Correct, we would want to stitch a row of students table with a row of batches table based on the batch_id column. This is what we call a join condition. A join condition is a condition that must be true between the rows of 2 tables for them to be stitched together.

Let's try to understand this with a Venn diagram:

Venn Diagram:

Inner_joins_Venn

Source: Unknown

Let's see how we can write a join query for our example.

SELECT students.first_name, batches.batch_name
FROM students
JOIN batches
ON students.batch_id = batches.batch_id;

Let's break down this query. The first line is the same as what we have been writing till now. We are selecting the first_name column from the students table and the batch_name column from the batches table. The next line is where the magic happens. We are using the JOIN keyword to tell SQL that we want to join the students table with the batches table. The next line is the join condition. We are saying that we want to join the rows of students table with the rows of batches table where the batch_id column of students table is equal to the batch_id column of batches table. This is how we write a join query.

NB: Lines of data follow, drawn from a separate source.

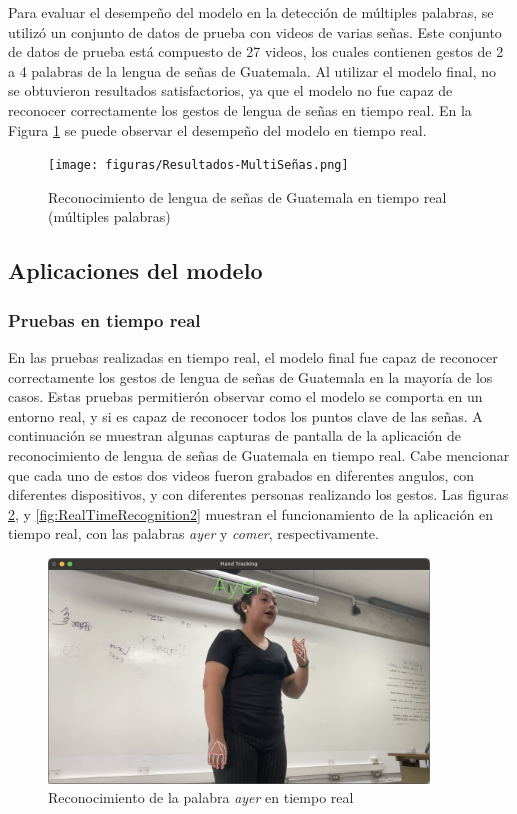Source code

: Para evaluar el desempeño del modelo en la detección de múltiples palabras, se utilizó un conjunto de datos de prueba con videos de varias señas.
Este conjunto de datos de prueba está compuesto de 27 videos, los cuales contienen gestos de 2 a 4 palabras de la lengua de señas de Guatemala.
Al utilizar el modelo final, no se obtuvieron resultados satisfactorios, ya que el modelo no fue capaz de reconocer correctamente los gestos de lengua de señas en tiempo real.
En la Figura \ref{fig:RealTimeRecognition} se puede observar el desempeño del modelo en tiempo real.

\begin{figure}[H]
    \centering
    \texttt{[image: figuras/Resultados-MultiSeñas.png]}
    \caption{Reconocimiento de lengua de señas de Guatemala en tiempo real (múltiples palabras)}
    \label{fig:RealTimeRecognition}
\end{figure}

\subsection{Aplicaciones del modelo}

\subsubsection{Pruebas en tiempo real}

En las pruebas realizadas en tiempo real, el modelo final fue capaz de reconocer correctamente los gestos de lengua de señas de Guatemala en la mayoría de los casos.
Estas pruebas permitierón observar como el modelo se comporta en un entorno real, y si es capaz de reconocer todos los puntos clave de las señas.
A continuación se muestran algunas capturas de pantalla de la aplicación de reconocimiento de lengua de señas de Guatemala en tiempo real.
Cabe mencionar que cada uno de estos dos videos fueron grabados en diferentes angulos, con diferentes dispositivos, y con diferentes personas realizando los gestos.
Las figuras \ref{fig:RealTimeRecognition1}, y \ref{fig:RealTimeRecognition2} muestran el funcionamiento de la aplicación en tiempo real, con las palabras \textit{ayer} y \textit{comer}, respectivamente.

\begin{figure}[H]
    \centering
    \includegraphics[width=0.9\textwidth]{figuras/PruebaDemo1.jpeg}
    \caption{Reconocimiento de la palabra \textit{ayer} en tiempo real}
    \label{fig:RealTimeRecognition1}
\end{figure}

Let's take an example of this on the Sakila database. Let's say for every film, we want to print its name and the language. How can we do that?

SELECT film.title, language.name
FROM film
JOIN language
ON film.language_id = language.language_id;

Now, sometimes typing name of tables in the query can become difficult. For example, in the above query, we have to type film and language multiple times. To make this easier, we can give aliases to the tables. For example, we can give the alias f to the film table and l to the language table. We can then use these aliases in our query. Let's see how we can do that:

SELECT f.title, l.name
FROM film f
JOIN language l
ON f.language_id = l.language_id;

-- These aliases are even more helpful in self joins

This above join is also known as Inner Join. We will talk more about Inner and Outer joins in next topic's notes.

If you want to know more about this topic you may visit: https://scaler.com/topics/inner-join-in-sql/


Visual Description using one more table example:

We will use example of “Students” table and a “Batch” table again.

Students Table:

Screenshot 2024-02-16 at 1.28.59 PM

Batches Table: Screenshot 2024-02-16 at 1.38.29 PM

Lets use the SQL query again:

SELECT students.first_name, batches.batch_name
FROM students
JOIN batches
ON students.batch_id = batches.batch_id;

Here for this query each value in Student's batch_id column is matched with each value in Batches's batch_id column as described in following pseudo code.

In pseudocode, it shall look like:

ans = []

for row1 in students:
    for row2 in batches:
        if row1.batch_id == row2.batch_id:
            ans.add(row1 + row2)

for row in ans:
    print(row.name, row.name)

Now, the final table will look like following one where light blue column belongs to Student's table and magenta color columns belong to Batches table in this resultant table:

Resultant Table:

Screenshot 2024-02-16 at 2.01.22 PM

Now from this table we can print any columns using the table name aliases. For example if we want to print student's name and batches name then we may write following inside select command:

SELECT students.first_name, batches.batch_name

Activity: Try Select * for the above query.


Self Join

Let's say at Scaler, for every student we assign a Buddy. For this we have a students table, which has following columns/fields:

id | name | buddy_id

This buddy_id will be an id of what?

NOTE: Give hints to get someone to say student

Correct. Now, let's say we have to print for every student, their name and their buddy's name. How will we do that? Here 2 rows of which tables would we want to stitch together to get this data?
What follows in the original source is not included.